TASK BRIEF
An exact, line-by-line copy is needed, beginning at the line with "Players can choose" and ending at the last line of the listing below.
- Opening Delimiter -
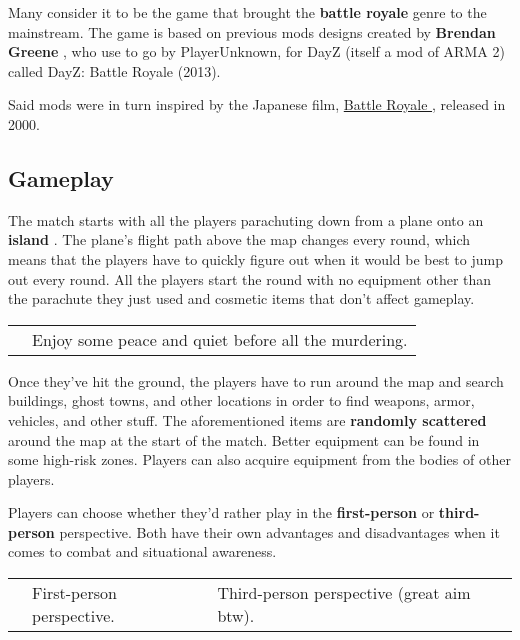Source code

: \documentclass[a4paper,10pt]{book}
\begin{document}
      Many consider it to be the game that brought the  \textbf{battle royale }  genre to the mainstream. The game is based on previous mods designs created by  \textbf{Brendan Greene } , who use to go by PlayerUnknown, for DayZ (itself a mod of ARMA 2) called DayZ: Battle Royale (2013).
   
    Said mods were in turn inspired by the Japanese film,  \href{https://en.wikipedia.org/wiki/Battle_Royale_(film)}{Battle Royale }, released in 2000.
   
 
 \subsection{Gameplay }
 
        The match starts with all the players parachuting down from a plane onto an  \textbf{island } .
        The plane's flight path above the map changes every round, which means that the players have to quickly figure out when it would be best to jump out every round.
        All the players start the round with no equipment other than the parachute they just used and cosmetic items that don't affect gameplay.
       
 \begin{longtable}{p{1mm}|l|}\hline
 
 & 
 \\\hline
 
 & Enjoy some peace and quiet before all the murdering. 
 \\\hline
 \end{longtable}
 
        Once they've hit the ground, the players have to run around the map and search buildings, ghost towns, and other locations in order to find weapons, armor, vehicles, and other stuff.
        The aforementioned items are  \textbf{randomly scattered }  around the map at the start of the match. Better equipment can be found in some high-risk zones.
         Players can also acquire equipment from the bodies of other players.
       
 
        Players can choose whether they'd rather play in the  \textbf{first-person }  or  \textbf{third-person }  perspective.
        Both have their own advantages and disadvantages when it comes to combat and situational awareness.
       
 \begin{longtable}{p{1mm}|l|l|}\hline
 
 & 
 & 
 \\\hline
 
 & First-person perspective. 
 & Third-person perspective (great aim btw). 
 \\\hline
 \end{longtable}
 
\end{document}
- Closing Delimiter -
SOLUTION TO THIS EXERCISE
        Players can choose whether they'd rather play in the  \textbf{first-person }  or  \textbf{third-person }  perspective.
        Both have their own advantages and disadvantages when it comes to combat and situational awareness.
       
 \begin{longtable}{p{1mm}|l|l|}\hline
 
 & 
 & 
 \\\hline
 
 & First-person perspective. 
 & Third-person perspective (great aim btw). 
 \\\hline
 \end{longtable}
 
\end{document}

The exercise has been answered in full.